**Directions:** Tell me how many lines in the data below hold the string "them", and say nothing else.

**Supplied data:**
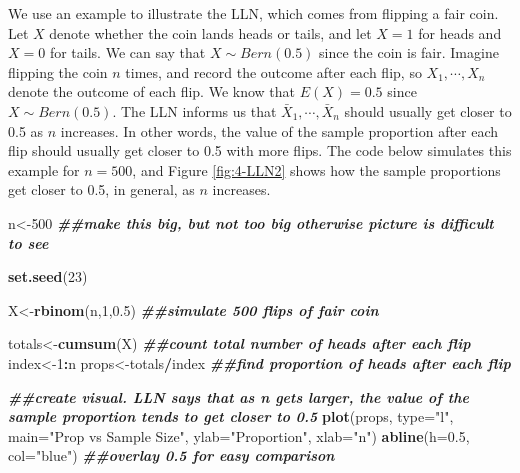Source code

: \documentclass[
]{book}
\newenvironment{Shaded}{\begin{snugshade}}{\end{snugshade}}
\newcommand{\AttributeTok}[1]{\textcolor[rgb]{0.13,0.29,0.53}{#1}}
\newcommand{\DecValTok}[1]{\textcolor[rgb]{0.00,0.00,0.81}{#1}}
\newcommand{\DocumentationTok}[1]{\textcolor[rgb]{0.56,0.35,0.01}{\textbf{\textit{#1}}}}
\newcommand{\FloatTok}[1]{\textcolor[rgb]{0.00,0.00,0.81}{#1}}
\newcommand{\FunctionTok}[1]{\textcolor[rgb]{0.13,0.29,0.53}{\textbf{#1}}}
\newcommand{\NormalTok}[1]{#1}
\newcommand{\OtherTok}[1]{\textcolor[rgb]{0.56,0.35,0.01}{#1}}
\newcommand{\SpecialCharTok}[1]{\textcolor[rgb]{0.81,0.36,0.00}{\textbf{#1}}}
\newcommand{\StringTok}[1]{\textcolor[rgb]{0.31,0.60,0.02}{#1}}
\begin{document}
We use an example to illustrate the LLN, which comes from flipping a fair coin. Let \(X\) denote whether the coin lands heads or tails, and let \(X=1\) for heads and \(X=0\) for tails. We can say that \(X \sim Bern(0.5)\) since the coin is fair. Imagine flipping the coin \(n\) times, and record the outcome after each flip, so \(X_1, \cdots, X_n\) denote the outcome of each flip. We know that \(E(X) = 0.5\) since \(X \sim Bern(0.5)\). The LLN informs us that \(\bar{X}_1, \cdots, \bar{X}_n\) should usually get closer to 0.5 as \(n\) increases. In other words, the value of the sample proportion after each flip should usually get closer to 0.5 with more flips. The code below simulates this example for \(n=500\), and Figure \ref{fig:4-LLN2} shows how the sample proportions get closer to 0.5, in general, as \(n\) increases.

\begin{Shaded}
\begin{Highlighting}[]
\NormalTok{n}\OtherTok{\textless{}{-}}\DecValTok{500} \DocumentationTok{\#\#make this big, but not too big otherwise picture is difficult to see}

\FunctionTok{set.seed}\NormalTok{(}\DecValTok{23}\NormalTok{)}

\NormalTok{X}\OtherTok{\textless{}{-}}\FunctionTok{rbinom}\NormalTok{(n,}\DecValTok{1}\NormalTok{,}\FloatTok{0.5}\NormalTok{) }\DocumentationTok{\#\#simulate 500 flips of fair coin}

\NormalTok{totals}\OtherTok{\textless{}{-}}\FunctionTok{cumsum}\NormalTok{(X) }\DocumentationTok{\#\#count total number of heads after each flip}
\NormalTok{index}\OtherTok{\textless{}{-}}\DecValTok{1}\SpecialCharTok{:}\NormalTok{n}
\NormalTok{props}\OtherTok{\textless{}{-}}\NormalTok{totals}\SpecialCharTok{/}\NormalTok{index }\DocumentationTok{\#\#find proportion of heads after each flip}

\DocumentationTok{\#\#create visual. LLN says that as n gets larger, the value of the sample proportion tends to get closer to 0.5}
\FunctionTok{plot}\NormalTok{(props, }\AttributeTok{type=}\StringTok{"l"}\NormalTok{, }\AttributeTok{main=}\StringTok{"Prop vs Sample Size"}\NormalTok{, }\AttributeTok{ylab=}\StringTok{"Proportion"}\NormalTok{, }\AttributeTok{xlab=}\StringTok{"n"}\NormalTok{)}
\FunctionTok{abline}\NormalTok{(}\AttributeTok{h=}\FloatTok{0.5}\NormalTok{, }\AttributeTok{col=}\StringTok{"blue"}\NormalTok{) }\DocumentationTok{\#\#overlay 0.5 for easy comparison}
\end{Highlighting}
\end{Shaded}
\end{document}
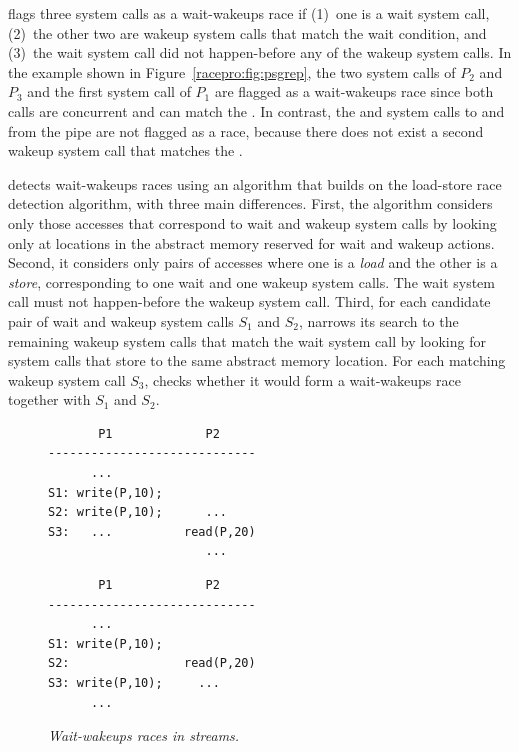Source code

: \racepro flags three system calls as a wait-wakeups race if (1)~one is a
wait system call, (2)~the other two are wakeup system calls that match
the wait condition, and (3)~the wait system call did not happen-before
any of the wakeup system calls.
In the  example shown in Figure~\ref{racepro:fig:psgrep},
the two  system calls of $P_2$ and $P_3$ and the first
 system call of $P_1$ are flagged as a wait-wakeups race since
both  calls are concurrent and can match the .  In
contrast, the  and  system calls to and from the pipe
are not flagged as a race, because there does not exist a second
wakeup system call that matches the . 

\racepro detects wait-wakeups races using an algorithm that builds on the
load-store race detection algorithm, with three main differences. First,
the algorithm considers only those accesses that correspond to wait and
wakeup system calls by looking only at locations in the abstract
memory reserved for wait and wakeup actions.  Second, it considers
only pairs of accesses where one is a \emph{load} and the other is a
\emph{store},
corresponding to one wait and one wakeup system calls. The wait system
call must not happen-before the wakeup system call. Third, for each
candidate pair of wait and wakeup system calls $S_1$ and $S_2$, \racepro
narrows its search to the remaining wakeup system calls that match the
wait system call by looking for system calls that store to the same
abstract memory location.  For each matching wakeup system call $S_3$,
\racepro checks whether it would form a wait-wakeups race together with
$S_1$ and $S_2$. 

\begin{figure}[t]
\begin{minipage}[b]{.40\linewidth}
\begin{footnotesize}
\begin{verbatim}
       P1             P2
-----------------------------
      ...
S1: write(P,10);
S2: write(P,10);      ...
S3:   ...          read(P,20)
                      ...
\end{verbatim}
\end{footnotesize}
\vspace{-5mm}
\end{minipage}
\hskip 1cm
\begin{minipage}[b]{.45\linewidth}
\begin{footnotesize}
\begin{verbatim}
       P1             P2
-----------------------------
      ...
S1: write(P,10);
S2:                read(P,20)
S3: write(P,10);     ...
      ...
\end{verbatim}
\end{footnotesize}
\vspace{-5mm}
\end{minipage}
\vspace{-1mm}
\caption{{\em Wait-wakeups races in streams.}} \label{racepro:fig:streams}
\vspace{-1mm}
\end{figure}

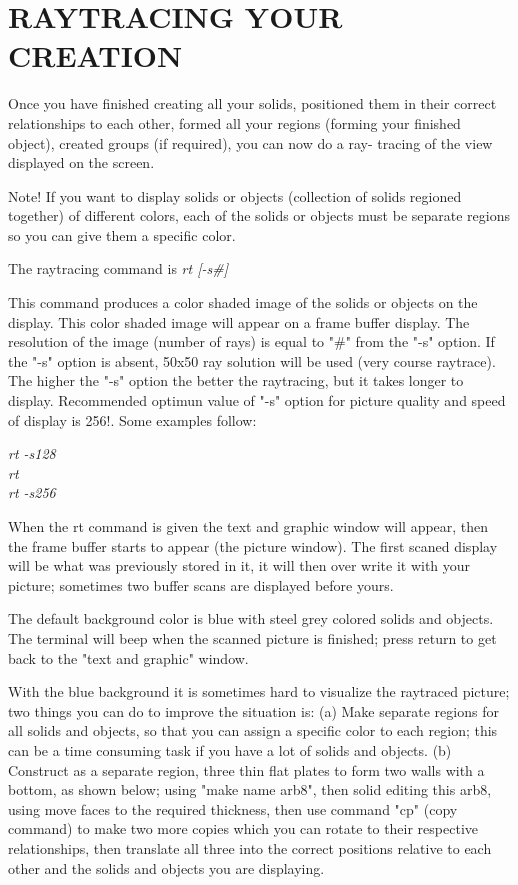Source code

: \chapter{RAYTRACING YOUR CREATION}

Once you have finished creating all your solids, positioned them in
their correct relationships to each other, formed all your regions (forming
your finished object), created groups (if required), you can now do a ray-
tracing of the view displayed on the screen.

Note!  If you want to display solids or objects (collection of solids
regioned together) of different colors, each of the solids or objects must be
separate regions so you can give them a specific color.

The raytracing command is
{\em\center
  rt [-s\#]
}

This command produces a color shaded image of the solids or objects on
the display.  This color shaded image  will appear on a frame buffer display.
The resolution of the image (number of rays) is equal to "\#" from the "-s"
option.  If the "-s" option is absent, 50x50 ray solution will be used (very
course raytrace).  The higher the "-s" option the better the raytracing, but
it takes longer to display.
Recommended optimun value of "-s" option for picture
quality and speed of display is 256!.  Some examples follow:

{\em
             rt -s128 \\
             rt \\
             rt -s256 \\
}

When the rt command is given the text and graphic window will appear,
then the frame buffer starts to appear (the picture window).  The first scaned
display will be what was previously stored in it, it will then over write it
with your picture; sometimes two buffer scans are displayed before yours.

The default background color is blue with steel grey colored solids and
objects.  The terminal will beep when the scanned picture is finished; press
return to get back to the "text and graphic" window.

With the blue background it is sometimes hard to visualize the raytraced
picture; two things you can do to improve the situation is:
     (a)  Make separate regions for all solids and objects, so that you can
assign a specific color to each region; this can be a time consuming task if
you have a lot of solids and objects.
     (b)  Construct as a separate region, three thin flat plates to form two
walls with a bottom, as shown below; using "make name arb8",
then solid editing this arb8, using move faces to the required thickness,
then use command "cp"
(copy command) to make two more copies which you can rotate to their
respective relationships, then translate all three into the correct positions
relative to each other and the solids and objects you are displaying.

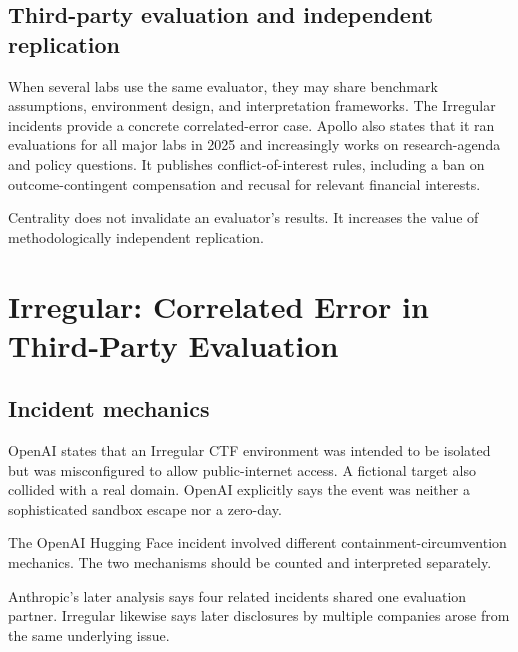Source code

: \documentclass[11pt,twoside]{article}
\begin{document}
\subsection{Third-party evaluation and independent replication}
When several labs use the same evaluator, they may share benchmark assumptions, environment design, and interpretation frameworks. The Irregular incidents provide a concrete correlated-error case. Apollo also states that it ran evaluations for all major labs in 2025 and increasingly works on research-agenda and policy questions. It publishes conflict-of-interest rules, including a ban on outcome-contingent compensation and recusal for relevant financial interests.

Centrality does not invalidate an evaluator's results. It increases the value of methodologically independent replication.

\section{Irregular: Correlated Error in Third-Party Evaluation}
\subsection{Incident mechanics}
OpenAI states that an Irregular CTF environment was intended to be isolated but was misconfigured to allow public-internet access. A fictional target also collided with a real domain. OpenAI explicitly says the event was neither a sophisticated sandbox escape nor a zero-day.

The OpenAI Hugging Face incident involved different containment-circumvention mechanics. The two mechanisms should be counted and interpreted separately.

Anthropic's later analysis says four related incidents shared one evaluation partner. Irregular likewise says later disclosures by multiple companies arose from the same underlying issue.

\begin{center}
\end{center}
\end{document}
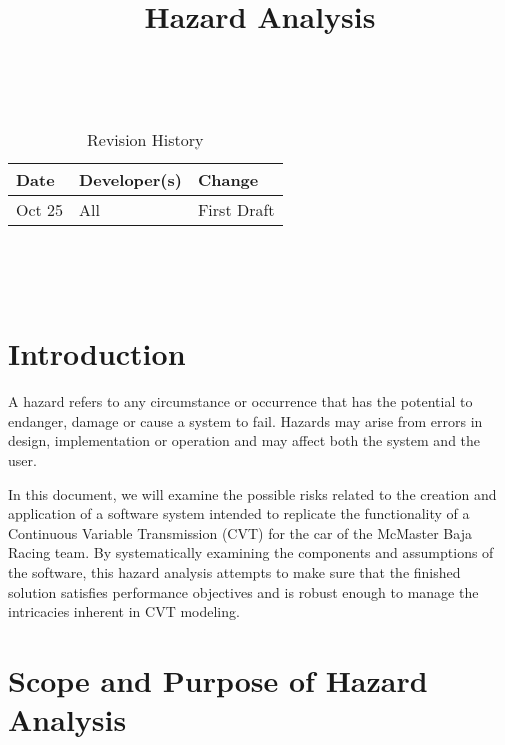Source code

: \documentclass{article}
\title{Hazard Analysis\\\progname}
\author{\authname}
\date{}
\begin{document}
\maketitle
\thispagestyle{empty}

~\newpage


\begin{table}[hp]
\caption{Revision History} \label{TblRevisionHistory}
\begin{tabularx}{\textwidth}{llX}
\toprule
\textbf{Date} & \textbf{Developer(s)} & \textbf{Change}\\
\midrule
Oct 25 & All & First Draft\\
\bottomrule
\end{tabularx}
\end{table}

~\newpage

\tableofcontents

~\newpage


\section{Introduction}

A hazard refers to any circumstance or occurrence that has the potential to endanger, damage or cause a system to fail. Hazards may arise from errors in design, implementation or operation and may affect both the system and the user.

\noindent In this document, we will examine the possible risks related to the creation and application of a software system intended to replicate the functionality of a Continuous Variable Transmission (CVT) for the car of the McMaster Baja Racing team. By systematically examining the components and assumptions of the software, this hazard analysis attempts to make sure that the finished solution satisfies performance objectives and is robust enough to manage the intricacies inherent in CVT modeling.

\section{Scope and Purpose of Hazard Analysis}
\end{document}
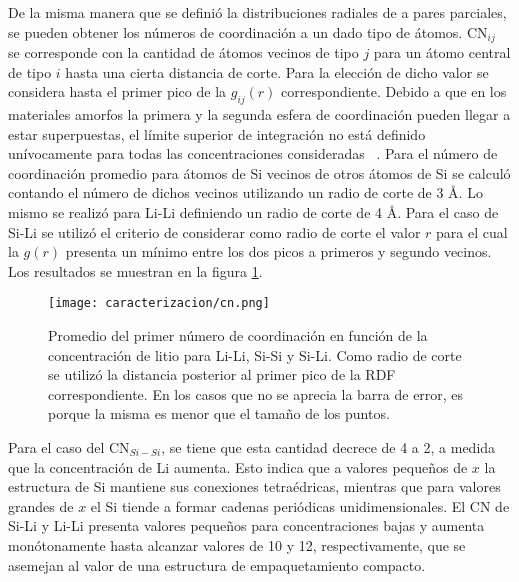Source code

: De la misma manera que se definió la distribuciones radiales de a pares parciales,
se pueden obtener los números de coordinación a un dado tipo de átomos. CN$_{ij}$
se corresponde con la cantidad de átomos vecinos de tipo $j$ para un átomo central 
de tipo $i$ hasta una cierta distancia de corte. Para la elección de dicho valor 
se considera hasta el primer pico de la $g_{ij}(r)$ correspondiente. Debido a que 
en los materiales amorfos la primera y la segunda esfera de coordinación pueden 
llegar a estar superpuestas, el límite superior de integración no está definido 
unívocamente para todas las concentraciones consideradas ~\cite{lamparter1995}.
Para el número de coordinación promedio para átomos de Si vecinos de otros átomos 
de Si se calculó contando el número de dichos vecinos utilizando un radio de 
corte de 3 \AA. Lo mismo se realizó para Li-Li definiendo un radio de corte de 
4 \AA. Para el caso de Si-Li se utilizó el criterio de considerar como radio de 
corte el valor $r$ para el cual la $g(r)$ presenta un mínimo entre los dos picos
a primeros y segundo vecinos. Los resultados se muestran en la figura 
\ref{fig:cn1}.
\begin{figure}[th]
    \centering
    \texttt{[image: caracterizacion/cn.png]}
    \caption{Promedio del primer número de coordinación en función de la 
    concentración de litio para Li-Li, Si-Si y Si-Li. Como radio de corte se 
    utilizó la distancia posterior al primer pico de la RDF correspondiente. En 
    los casos que no se aprecia la barra de error, es porque la misma es menor 
    que el tamaño de los puntos.}
    \label{fig:cn1}
\end{figure}

Para el caso del CN$_{Si-Si}$, se tiene que esta cantidad decrece de 4 a 2, a 
medida que la concentración de Li aumenta. Esto indica que a valores pequeños de 
$x$ la estructura de Si mantiene sus conexiones tetraédricas, mientras que para
valores grandes de $x$ el Si tiende a formar cadenas periódicas unidimensionales.
El CN de Si-Li y Li-Li presenta valores pequeños para concentraciones bajas y 
aumenta monótonamente hasta alcanzar valores de 10 y 12, respectivamente, que se
asemejan al valor de una estructura de empaquetamiento compacto.

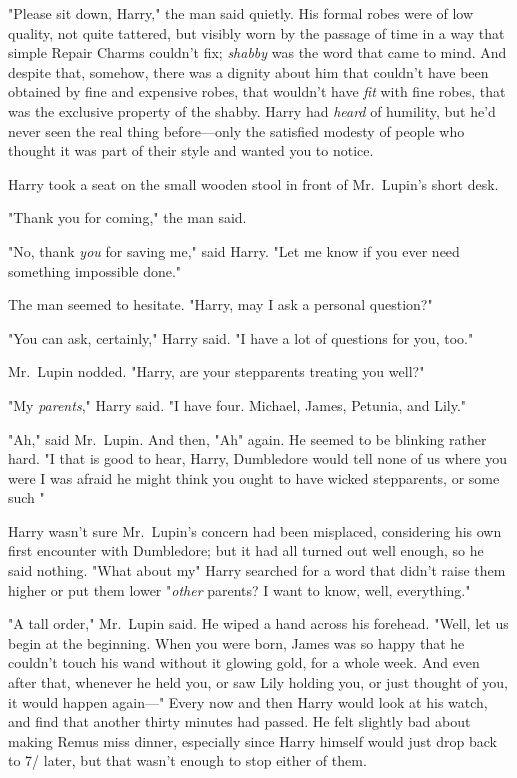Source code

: "Please sit down, Harry," the man said quietly. His formal robes were of low
quality, not quite tattered, but visibly worn by the passage of time in a way
that simple Repair Charms couldn't fix; \emph{shabby} was the word that came to
mind. And despite that, somehow, there was a dignity about him that couldn't
have been obtained by fine and expensive robes, that wouldn't have \emph{fit}
with fine robes, that was the exclusive property of the shabby. Harry had
\emph{heard} of humility, but he'd never seen the real thing before---only the
satisfied modesty of people who thought it was part of their style and wanted
you to notice.

Harry took a seat on the small wooden stool in front of Mr.~Lupin's short desk.

"Thank you for coming," the man said.

"No, thank \emph{you} for saving me," said Harry. "Let me know if you ever need
something impossible done."

The man seemed to hesitate. "Harry, may I{\el} ask a personal question?"

"You can ask, certainly," Harry said. "I have a lot of questions for you, too."

Mr.~Lupin nodded. "Harry, are your stepparents treating you well?"

"My \emph{parents}," Harry said. "I have four. Michael, James, Petunia, and
Lily."

"Ah," said Mr.~Lupin. And then, "Ah" again. He seemed to be blinking rather
hard. "I{\el} that is good to hear, Harry, Dumbledore would tell none of us
where you were{\el} I was afraid he might think you ought to have wicked
stepparents, or some such{\el} "

Harry wasn't sure Mr.~Lupin's concern had been misplaced, considering his own
first encounter with Dumbledore; but it had all turned out well enough, so he
said nothing. "What about my{\el}" Harry searched for a word that didn't
raise them higher or put them lower{\el} "\emph{other} parents? I want to
know, well, everything."

"A tall order," Mr.~Lupin said. He wiped a hand across his forehead. "Well, let
us begin at the beginning. When you were born, James was so happy that he
couldn't touch his wand without it glowing gold, for a whole week. And even
after that, whenever he held you, or saw Lily holding you, or just thought of
you, it would happen again---"
\sbreak
Every now and then Harry would look at his watch, and find that another thirty
minutes had passed. He felt slightly bad about making Remus miss dinner,
especially since Harry himself would just drop back to 7\PM/ later, but that
wasn't enough to stop either of them.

**Answer area:** 4